Analysis of Txnrd1 expression in two datasets encompassing over 50 breast cancer cell lines demonstrated that MDA-MB-231 cells (basal) exhibited Txnrd1 gene expression higher than the third quartile (Q3), while MCF7 cells (luminal A) showed Txnrd1 expression lower than the (Q1) first quartile (S5A & B & Supplementary Table 10), whereas MDA-MB-468 cells showed Txnrd1 mRNA expression higher than MCF7 but lower than MDA-MB-231 cells. Consistent with RNAseq data, MCF7 cells exhibited log₂ three-fold lower Txnrd1 mRNA expression, and MDA-MB-468 cells displayed log₂ one-fold lower expression over MDA-MB-231 cells (Fig. 6A). TrxR activity assessment revealed the highest TrxR activity in MDA-MB-231 followed by MDA-MB-468 and MCF7 cells (Fig. 6B). Interestingly, ROS levels followed the similar trend with maximum increase in Txnrd1 over-expressing MDA-MB-231 cells followed by MDA-MB-468 and MCF7 cells after doxorubicin treatment (Fig. 6C). Excess ROS correlated with significantly reduced cell viability of MDA-MB-231 cells after doxorubicin treatment as compared to MDA-MB-468 or MCF7 cells (Fig. 6D). Expression data illustrated those patients achieving pCR exhibited significantly elevated Txnrd1 expression compared to the non-pCR group (Fig. 6E). These findings establish a consistent correlation between Txnrd1 overexpression and the achievement of pCR after neoadjuvant therapy.

Fig. 6.

Txnrd1 overexpression is associated with better response to chemotherapy and resistance to radiotherapy

qRT-PCR showing Log₂ expression of Txnrd1 in MCF7 and MDA-MB-468 cells relative to MDA-MB-231 is shown in (A). The bar graph shows baseline TrxR activity in MCF7, MDA-MB-468 and MDA-MB-231 cells (B). Fold change in ROS over control in MCF7, MDA-MB-468 & MDA-MB-231 cells after doxorubicin treatment is shown in (C). Cell viability of MCF7, MDA-MB-468 & MDA-MB-231 cells after doxorubicin treatment as assessed by MTT assay is shown in (D). Data represents mean ± S.E.M. from six replicates pooled from two independent experiments for A-D. Mean Txnrd1 expression between breast cancer patients with or without pCR is shown in (E). Kaplan-Meier survival curve for recurrence-free survival of breast cancer patients after radiotherapy between Txnrd1 high or low expression is shown in (F). Significance is calculated by the Log-Rank (Matel-Cox) test, and the cumulative mean survival of Txnrd1^High (n = 198) and Txnrd1^Low (n = 166) cohorts is shown below the survival curve. Statistical significance for B & C is calculated by One way ANOVA, and Student's t-test was used for D & E.

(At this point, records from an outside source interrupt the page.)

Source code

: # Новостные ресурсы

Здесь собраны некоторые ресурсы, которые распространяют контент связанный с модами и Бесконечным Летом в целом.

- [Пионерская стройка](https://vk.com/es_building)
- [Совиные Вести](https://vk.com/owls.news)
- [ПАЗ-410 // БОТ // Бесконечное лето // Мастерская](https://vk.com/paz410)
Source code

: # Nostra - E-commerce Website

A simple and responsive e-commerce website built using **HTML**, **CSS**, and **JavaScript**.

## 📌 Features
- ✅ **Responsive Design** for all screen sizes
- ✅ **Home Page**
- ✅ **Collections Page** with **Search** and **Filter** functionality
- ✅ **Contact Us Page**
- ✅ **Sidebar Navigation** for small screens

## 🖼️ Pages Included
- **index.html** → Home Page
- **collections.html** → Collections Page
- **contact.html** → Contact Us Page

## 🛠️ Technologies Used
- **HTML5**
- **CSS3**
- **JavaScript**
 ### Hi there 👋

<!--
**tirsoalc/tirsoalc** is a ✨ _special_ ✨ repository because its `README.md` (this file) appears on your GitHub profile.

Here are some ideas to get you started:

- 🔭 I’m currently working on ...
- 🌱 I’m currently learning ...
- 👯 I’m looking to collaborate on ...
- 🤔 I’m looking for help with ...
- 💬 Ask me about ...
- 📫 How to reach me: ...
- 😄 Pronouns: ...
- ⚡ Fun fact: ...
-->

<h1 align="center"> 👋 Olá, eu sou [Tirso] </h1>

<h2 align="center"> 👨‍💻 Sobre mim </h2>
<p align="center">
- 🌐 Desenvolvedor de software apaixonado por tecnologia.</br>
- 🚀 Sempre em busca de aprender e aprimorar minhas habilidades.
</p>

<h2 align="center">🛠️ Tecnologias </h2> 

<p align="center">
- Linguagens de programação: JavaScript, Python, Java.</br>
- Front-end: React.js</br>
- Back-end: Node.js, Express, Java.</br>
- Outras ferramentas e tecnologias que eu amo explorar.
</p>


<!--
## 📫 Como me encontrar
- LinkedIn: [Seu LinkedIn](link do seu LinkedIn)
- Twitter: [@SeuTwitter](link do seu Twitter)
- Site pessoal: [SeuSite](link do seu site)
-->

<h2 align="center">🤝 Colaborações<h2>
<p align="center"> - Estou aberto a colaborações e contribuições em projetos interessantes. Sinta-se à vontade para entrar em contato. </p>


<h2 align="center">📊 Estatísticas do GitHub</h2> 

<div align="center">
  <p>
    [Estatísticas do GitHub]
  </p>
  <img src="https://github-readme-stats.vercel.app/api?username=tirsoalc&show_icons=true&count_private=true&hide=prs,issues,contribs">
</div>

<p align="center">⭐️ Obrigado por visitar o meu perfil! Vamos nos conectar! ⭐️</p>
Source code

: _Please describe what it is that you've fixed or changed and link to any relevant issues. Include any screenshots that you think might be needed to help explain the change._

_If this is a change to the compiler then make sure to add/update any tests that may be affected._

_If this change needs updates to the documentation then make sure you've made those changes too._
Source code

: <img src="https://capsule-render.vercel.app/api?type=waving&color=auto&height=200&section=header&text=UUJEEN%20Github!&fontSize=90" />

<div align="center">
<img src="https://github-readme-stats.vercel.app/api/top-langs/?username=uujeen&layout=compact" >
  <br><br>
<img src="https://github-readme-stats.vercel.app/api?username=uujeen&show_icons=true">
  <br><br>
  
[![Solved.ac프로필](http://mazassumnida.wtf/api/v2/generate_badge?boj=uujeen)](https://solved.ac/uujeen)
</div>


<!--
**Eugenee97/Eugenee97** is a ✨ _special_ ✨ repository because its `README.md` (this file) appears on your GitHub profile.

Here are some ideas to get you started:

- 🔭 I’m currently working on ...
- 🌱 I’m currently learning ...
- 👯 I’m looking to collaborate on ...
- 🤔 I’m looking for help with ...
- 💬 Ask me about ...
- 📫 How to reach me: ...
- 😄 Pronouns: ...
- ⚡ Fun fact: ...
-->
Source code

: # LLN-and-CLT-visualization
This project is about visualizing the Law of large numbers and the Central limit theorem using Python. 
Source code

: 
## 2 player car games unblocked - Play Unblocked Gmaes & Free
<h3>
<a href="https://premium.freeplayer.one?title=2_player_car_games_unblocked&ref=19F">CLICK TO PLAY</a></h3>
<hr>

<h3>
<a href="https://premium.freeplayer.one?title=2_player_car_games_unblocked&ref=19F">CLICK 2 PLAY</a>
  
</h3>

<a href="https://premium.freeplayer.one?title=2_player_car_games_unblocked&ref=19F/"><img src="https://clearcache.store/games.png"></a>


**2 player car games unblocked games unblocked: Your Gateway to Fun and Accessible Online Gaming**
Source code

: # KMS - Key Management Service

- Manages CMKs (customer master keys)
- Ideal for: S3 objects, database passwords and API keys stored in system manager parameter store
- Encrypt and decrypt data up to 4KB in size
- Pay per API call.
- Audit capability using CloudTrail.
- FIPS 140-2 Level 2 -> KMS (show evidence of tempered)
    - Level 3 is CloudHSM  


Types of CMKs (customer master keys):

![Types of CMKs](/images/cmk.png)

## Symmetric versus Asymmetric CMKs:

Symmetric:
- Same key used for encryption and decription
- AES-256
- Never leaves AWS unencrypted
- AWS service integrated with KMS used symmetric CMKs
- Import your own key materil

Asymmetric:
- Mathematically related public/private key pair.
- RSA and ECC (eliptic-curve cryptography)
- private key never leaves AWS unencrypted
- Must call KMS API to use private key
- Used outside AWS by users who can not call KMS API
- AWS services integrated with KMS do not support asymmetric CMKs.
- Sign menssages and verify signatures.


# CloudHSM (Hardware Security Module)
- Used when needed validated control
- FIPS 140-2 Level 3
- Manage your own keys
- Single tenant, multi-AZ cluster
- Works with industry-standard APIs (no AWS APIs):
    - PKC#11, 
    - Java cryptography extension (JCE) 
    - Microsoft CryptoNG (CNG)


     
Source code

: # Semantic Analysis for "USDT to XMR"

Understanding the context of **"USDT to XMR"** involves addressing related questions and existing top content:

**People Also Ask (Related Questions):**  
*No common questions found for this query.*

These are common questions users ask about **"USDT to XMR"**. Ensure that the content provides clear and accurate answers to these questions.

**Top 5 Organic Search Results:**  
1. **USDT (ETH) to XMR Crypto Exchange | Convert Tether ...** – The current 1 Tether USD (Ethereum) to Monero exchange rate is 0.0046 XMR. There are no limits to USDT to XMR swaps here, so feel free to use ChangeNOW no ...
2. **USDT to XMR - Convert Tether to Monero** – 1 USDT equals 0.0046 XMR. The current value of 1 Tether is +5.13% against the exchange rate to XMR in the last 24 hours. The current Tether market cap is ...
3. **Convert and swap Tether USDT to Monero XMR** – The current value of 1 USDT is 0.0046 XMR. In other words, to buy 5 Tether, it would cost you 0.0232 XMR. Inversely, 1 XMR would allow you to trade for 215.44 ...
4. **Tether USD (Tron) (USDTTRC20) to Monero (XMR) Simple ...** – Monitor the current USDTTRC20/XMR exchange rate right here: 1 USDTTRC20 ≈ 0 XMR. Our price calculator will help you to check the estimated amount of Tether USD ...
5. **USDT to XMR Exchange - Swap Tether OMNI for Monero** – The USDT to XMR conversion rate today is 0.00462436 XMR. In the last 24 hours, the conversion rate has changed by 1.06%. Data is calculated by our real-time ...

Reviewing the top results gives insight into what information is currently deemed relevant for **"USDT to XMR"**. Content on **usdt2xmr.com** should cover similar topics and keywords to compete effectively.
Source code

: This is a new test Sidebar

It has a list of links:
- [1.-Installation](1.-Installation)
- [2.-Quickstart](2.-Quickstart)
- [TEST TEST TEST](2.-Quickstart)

3.6. Txnrd1 over-expression indicated a poor prognosis for recurrence after radiotherapy

Although radiotherapy exhibits superior tumor control and better QoL with longer event-free survival, not all patients benefit from radiotherapy due to the activation of radioresistance post-radiotherapy. Analysis of the gene expression profile induced by exposure to radiation in TNBC MDA-MB-231 cells revealed significant upregulation of Txnrd1 in cells exposed to a 9 Gy dose of radiation (Supplementary Table 12) [46]. In Metabric dataset, Txnrd1^High breast cancer patients undergoing radiotherapy (n = 292) exhibited a mean recurrence interval of 13.02 ± 0.61 (95% CI-11.81; 14.22) years as compared to Txnrd1^Low cohort (n = 244) which showed mean recurrence interval of 16.89 ± 0.23 (95% CI - 15.26; 18.52) years with log-rank (Mantel-Cox) p-value, 0.019 (Fig. 6F). Thus, Txnrd1 over-expressing breast cancer patients who have undergone radiotherapy exhibited significantly shorter recurrence intervals as compared to those with low expression of Txnrd1 (Fig. 6F). ROS are principal mediators of radiation injury and hence we sought to estimate cellular ROS levels and viability in both the cell lines after exposure to different doses of radiation alone and in combination with doxorubicin. MDA-MB-231 cells harboured elevated ROS levels when exposed to radiation alone or combined with doxorubicin as compared to MCF7 cells (S5C). However, except doxorubicin +4 Gy combination, the decrease in cell viability of MDA-MB-231 and MCF7 cells was comparable (S5D).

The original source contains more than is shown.